» WHAT YOU NEED TO DO: The listing below is to be reproduced in full, exactly as given.

» EXCERPTED RECORDS:
* * * * *

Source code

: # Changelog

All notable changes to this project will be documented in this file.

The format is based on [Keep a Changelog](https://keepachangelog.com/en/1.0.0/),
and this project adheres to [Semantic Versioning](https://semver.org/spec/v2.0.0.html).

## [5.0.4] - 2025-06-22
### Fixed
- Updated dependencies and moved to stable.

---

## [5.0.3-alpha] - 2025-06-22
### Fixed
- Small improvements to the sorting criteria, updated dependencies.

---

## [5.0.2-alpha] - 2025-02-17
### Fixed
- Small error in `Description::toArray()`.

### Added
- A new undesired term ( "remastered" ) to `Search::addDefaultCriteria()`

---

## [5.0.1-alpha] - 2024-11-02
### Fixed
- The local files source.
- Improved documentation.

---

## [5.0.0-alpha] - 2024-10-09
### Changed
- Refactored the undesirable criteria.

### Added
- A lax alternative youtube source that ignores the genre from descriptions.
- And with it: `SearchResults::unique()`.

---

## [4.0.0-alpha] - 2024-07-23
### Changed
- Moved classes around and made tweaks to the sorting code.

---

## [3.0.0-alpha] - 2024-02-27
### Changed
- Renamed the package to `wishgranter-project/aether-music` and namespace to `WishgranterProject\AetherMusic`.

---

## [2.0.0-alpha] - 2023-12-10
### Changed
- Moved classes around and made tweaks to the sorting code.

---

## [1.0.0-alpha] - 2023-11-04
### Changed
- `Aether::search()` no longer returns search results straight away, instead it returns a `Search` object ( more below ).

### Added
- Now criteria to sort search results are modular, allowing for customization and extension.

* * * * *

» FINAL ANSWER:
Source code

: # Changelog

All notable changes to this project will be documented in this file.

The format is based on [Keep a Changelog](https://keepachangelog.com/en/1.0.0/),
and this project adheres to [Semantic Versioning](https://semver.org/spec/v2.0.0.html).

## [5.0.4] - 2025-06-22
### Fixed
- Updated dependencies and moved to stable.

---

## [5.0.3-alpha] - 2025-06-22
### Fixed
- Small improvements to the sorting criteria, updated dependencies.

---

## [5.0.2-alpha] - 2025-02-17
### Fixed
- Small error in `Description::toArray()`.

### Added
- A new undesired term ( "remastered" ) to `Search::addDefaultCriteria()`

---

## [5.0.1-alpha] - 2024-11-02
### Fixed
- The local files source.
- Improved documentation.

---

## [5.0.0-alpha] - 2024-10-09
### Changed
- Refactored the undesirable criteria.

### Added
- A lax alternative youtube source that ignores the genre from descriptions.
- And with it: `SearchResults::unique()`.

---

## [4.0.0-alpha] - 2024-07-23
### Changed
- Moved classes around and made tweaks to the sorting code.

---

## [3.0.0-alpha] - 2024-02-27
### Changed
- Renamed the package to `wishgranter-project/aether-music` and namespace to `WishgranterProject\AetherMusic`.

---

## [2.0.0-alpha] - 2023-12-10
### Changed
- Moved classes around and made tweaks to the sorting code.

---

## [1.0.0-alpha] - 2023-11-04
### Changed
- `Aether::search()` no longer returns search results straight away, instead it returns a `Search` object ( more below ).

### Added
- Now criteria to sort search results are modular, allowing for customization and extension.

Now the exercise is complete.